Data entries
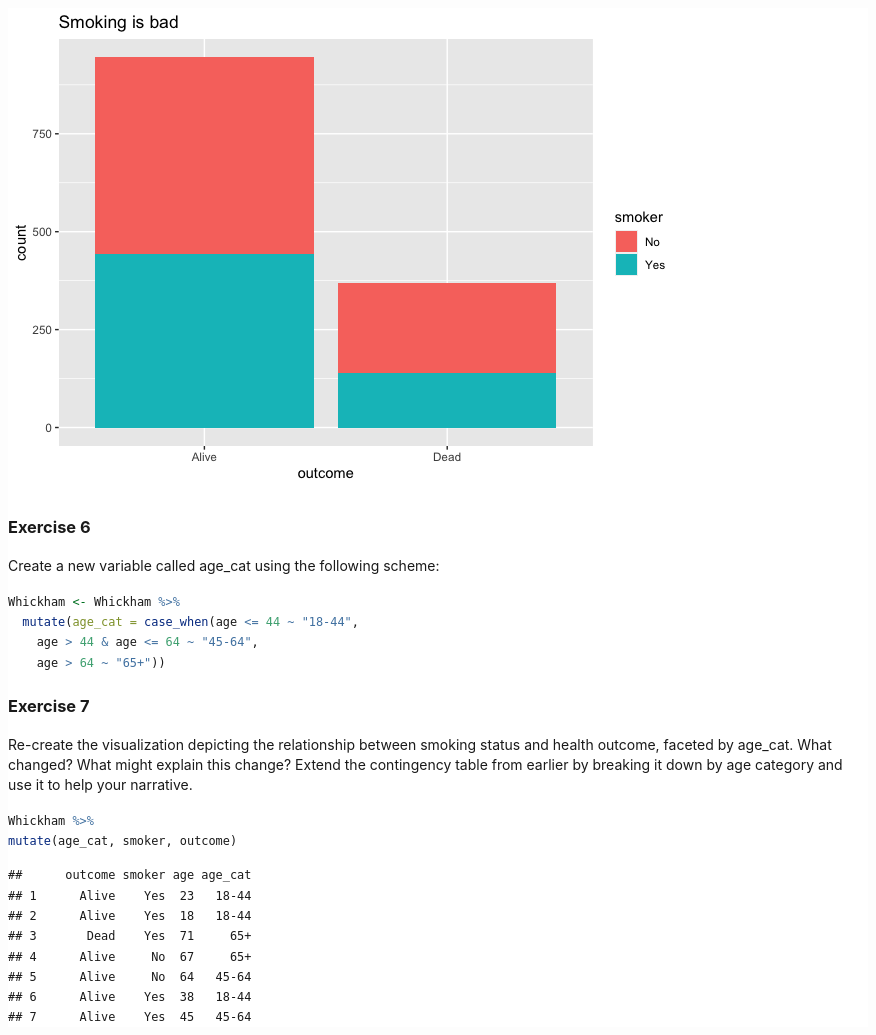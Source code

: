 ![](lab-06_files/figure-gfm/smokers-1.png)

### Exercise 6

Create a new variable called age_cat using the following scheme:

``` r
Whickham <- Whickham %>%
  mutate(age_cat = case_when(age <= 44 ~ "18-44",
    age > 44 & age <= 64 ~ "45-64",
    age > 64 ~ "65+"))
```

### Exercise 7

Re-create the visualization depicting the relationship between smoking
status and health outcome, faceted by age_cat. What changed? What might
explain this change? Extend the contingency table from earlier by
breaking it down by age category and use it to help your narrative.

``` r
Whickham %>%
mutate(age_cat, smoker, outcome)
```

    ##      outcome smoker age age_cat
    ## 1      Alive    Yes  23   18-44
    ## 2      Alive    Yes  18   18-44
    ## 3       Dead    Yes  71     65+
    ## 4      Alive     No  67     65+
    ## 5      Alive     No  64   45-64
    ## 6      Alive    Yes  38   18-44
    ## 7      Alive    Yes  45   45-64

REQUIREMENT: The result should consist solely of the lines from the one that contains "Create a new" to the last line of the records above, reproduced exactly.

WRITTEN RESPONSE:
Create a new variable called age_cat using the following scheme:

``` r
Whickham <- Whickham %>%
  mutate(age_cat = case_when(age <= 44 ~ "18-44",
    age > 44 & age <= 64 ~ "45-64",
    age > 64 ~ "65+"))
```

### Exercise 7

Re-create the visualization depicting the relationship between smoking
status and health outcome, faceted by age_cat. What changed? What might
explain this change? Extend the contingency table from earlier by
breaking it down by age category and use it to help your narrative.

``` r
Whickham %>%
mutate(age_cat, smoker, outcome)
```

    ##      outcome smoker age age_cat
    ## 1      Alive    Yes  23   18-44
    ## 2      Alive    Yes  18   18-44
    ## 3       Dead    Yes  71     65+
    ## 4      Alive     No  67     65+
    ## 5      Alive     No  64   45-64
    ## 6      Alive    Yes  38   18-44
    ## 7      Alive    Yes  45   45-64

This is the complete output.